#### Task statement:
Without any of the pictures, transcribe all the lines below exactly.

#### Source texts of formatted documents:
>>

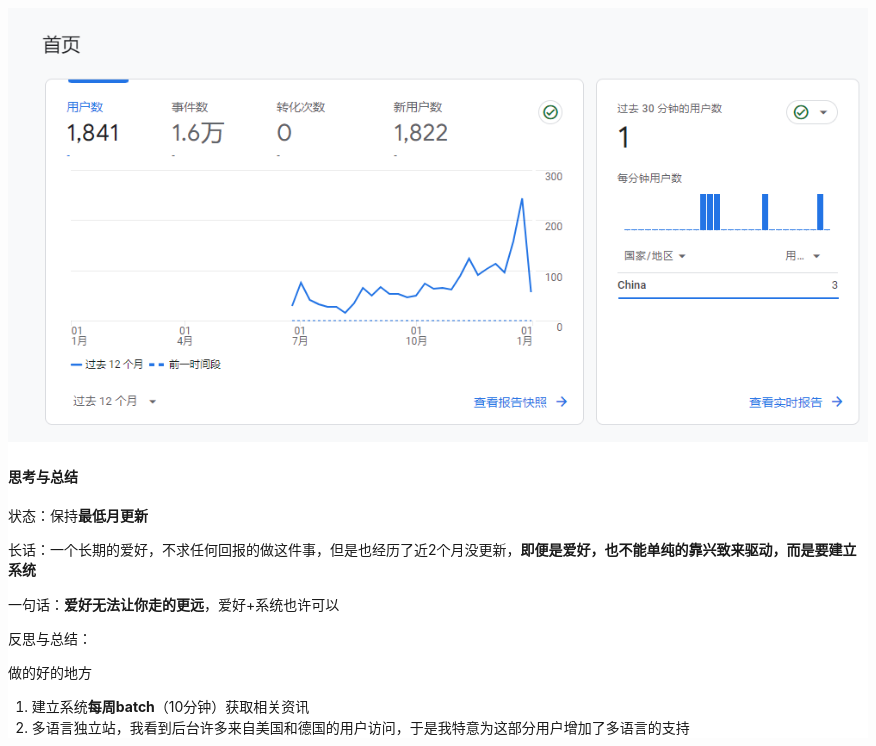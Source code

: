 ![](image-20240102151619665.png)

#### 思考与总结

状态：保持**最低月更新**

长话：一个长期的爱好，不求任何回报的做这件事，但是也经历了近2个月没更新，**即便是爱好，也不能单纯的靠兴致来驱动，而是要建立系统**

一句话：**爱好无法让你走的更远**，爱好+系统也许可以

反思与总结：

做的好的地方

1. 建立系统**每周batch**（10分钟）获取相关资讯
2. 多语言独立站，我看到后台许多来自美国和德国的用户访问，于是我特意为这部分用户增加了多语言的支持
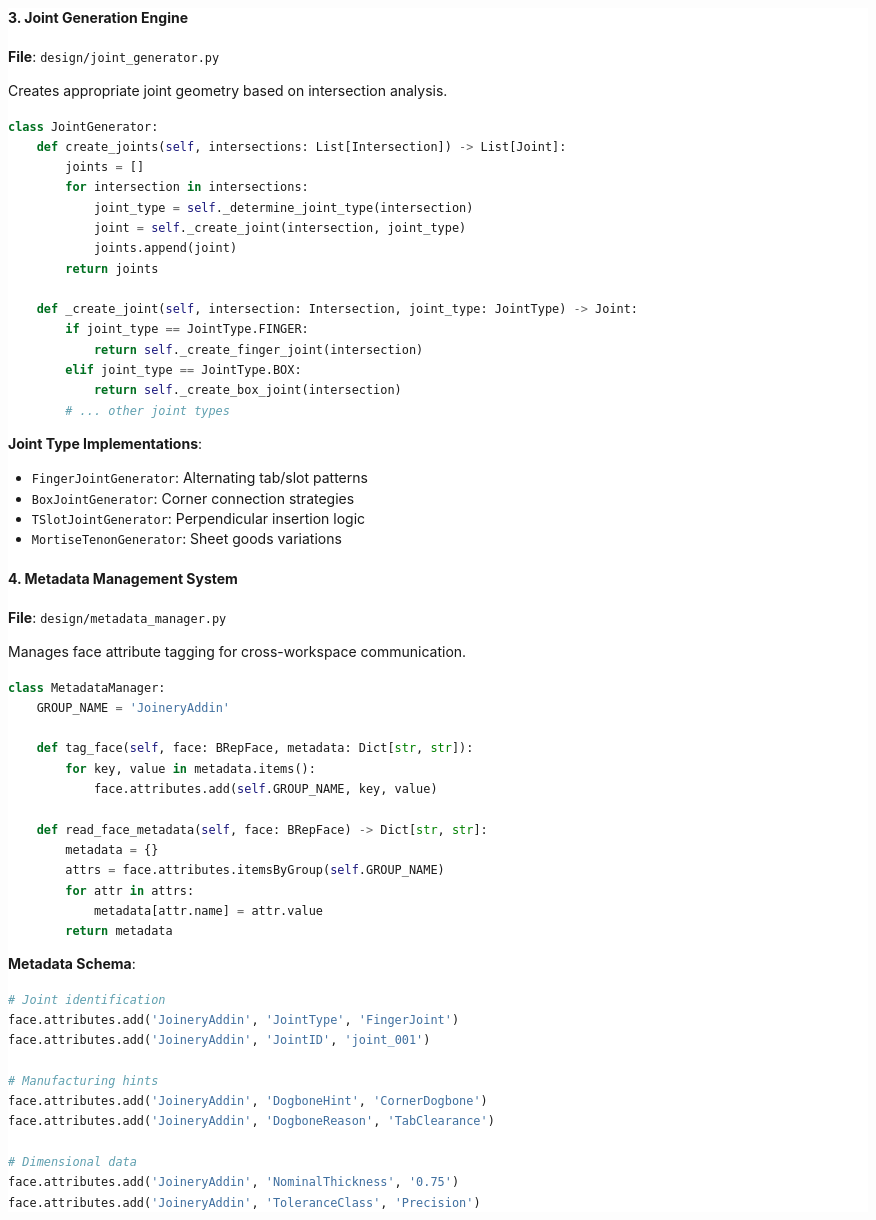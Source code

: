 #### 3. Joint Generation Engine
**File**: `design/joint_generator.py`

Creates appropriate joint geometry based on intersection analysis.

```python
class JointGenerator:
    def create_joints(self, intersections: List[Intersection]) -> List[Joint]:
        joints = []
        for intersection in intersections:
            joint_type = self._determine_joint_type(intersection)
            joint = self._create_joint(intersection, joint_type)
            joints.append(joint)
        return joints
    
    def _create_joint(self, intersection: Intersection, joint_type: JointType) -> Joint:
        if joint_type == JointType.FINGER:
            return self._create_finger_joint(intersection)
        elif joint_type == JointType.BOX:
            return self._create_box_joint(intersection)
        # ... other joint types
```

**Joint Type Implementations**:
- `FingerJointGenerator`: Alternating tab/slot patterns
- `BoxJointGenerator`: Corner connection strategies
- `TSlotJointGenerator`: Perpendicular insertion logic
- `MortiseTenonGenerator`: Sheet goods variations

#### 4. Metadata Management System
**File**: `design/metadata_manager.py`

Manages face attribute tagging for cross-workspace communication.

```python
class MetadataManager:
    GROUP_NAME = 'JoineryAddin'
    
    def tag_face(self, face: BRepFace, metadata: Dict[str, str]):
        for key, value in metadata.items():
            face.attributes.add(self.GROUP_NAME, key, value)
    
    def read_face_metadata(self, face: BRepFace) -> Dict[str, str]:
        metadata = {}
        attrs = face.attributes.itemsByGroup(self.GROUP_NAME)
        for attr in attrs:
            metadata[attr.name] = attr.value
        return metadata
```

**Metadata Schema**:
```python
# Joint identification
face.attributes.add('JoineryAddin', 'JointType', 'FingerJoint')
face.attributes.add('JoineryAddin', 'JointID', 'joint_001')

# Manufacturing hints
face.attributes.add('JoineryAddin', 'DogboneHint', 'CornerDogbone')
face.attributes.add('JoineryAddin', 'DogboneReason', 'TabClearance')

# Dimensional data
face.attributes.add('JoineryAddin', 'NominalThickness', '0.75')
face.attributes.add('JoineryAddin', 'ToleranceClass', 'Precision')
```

<<

#### Final answer:
Source code

: ![](image-20240102151619665.png)

#### 思考与总结

状态：保持**最低月更新**

长话：一个长期的爱好，不求任何回报的做这件事，但是也经历了近2个月没更新，**即便是爱好，也不能单纯的靠兴致来驱动，而是要建立系统**

一句话：**爱好无法让你走的更远**，爱好+系统也许可以

反思与总结：

做的好的地方

1. 建立系统**每周batch**（10分钟）获取相关资讯
2. 多语言独立站，我看到后台许多来自美国和德国的用户访问，于是我特意为这部分用户增加了多语言的支持
Source code

: #### 3. Joint Generation Engine
**File**: `design/joint_generator.py`

Creates appropriate joint geometry based on intersection analysis.

```python
class JointGenerator:
    def create_joints(self, intersections: List[Intersection]) -> List[Joint]:
        joints = []
        for intersection in intersections:
            joint_type = self._determine_joint_type(intersection)
            joint = self._create_joint(intersection, joint_type)
            joints.append(joint)
        return joints
    
    def _create_joint(self, intersection: Intersection, joint_type: JointType) -> Joint:
        if joint_type == JointType.FINGER:
            return self._create_finger_joint(intersection)
        elif joint_type == JointType.BOX:
            return self._create_box_joint(intersection)
        # ... other joint types
```

**Joint Type Implementations**:
- `FingerJointGenerator`: Alternating tab/slot patterns
- `BoxJointGenerator`: Corner connection strategies
- `TSlotJointGenerator`: Perpendicular insertion logic
- `MortiseTenonGenerator`: Sheet goods variations

#### 4. Metadata Management System
**File**: `design/metadata_manager.py`

Manages face attribute tagging for cross-workspace communication.

```python
class MetadataManager:
    GROUP_NAME = 'JoineryAddin'
    
    def tag_face(self, face: BRepFace, metadata: Dict[str, str]):
        for key, value in metadata.items():
            face.attributes.add(self.GROUP_NAME, key, value)
    
    def read_face_metadata(self, face: BRepFace) -> Dict[str, str]:
        metadata = {}
        attrs = face.attributes.itemsByGroup(self.GROUP_NAME)
        for attr in attrs:
            metadata[attr.name] = attr.value
        return metadata
```

**Metadata Schema**:
```python
# Joint identification
face.attributes.add('JoineryAddin', 'JointType', 'FingerJoint')
face.attributes.add('JoineryAddin', 'JointID', 'joint_001')

# Manufacturing hints
face.attributes.add('JoineryAddin', 'DogboneHint', 'CornerDogbone')
face.attributes.add('JoineryAddin', 'DogboneReason', 'TabClearance')

# Dimensional data
face.attributes.add('JoineryAddin', 'NominalThickness', '0.75')
face.attributes.add('JoineryAddin', 'ToleranceClass', 'Precision')
```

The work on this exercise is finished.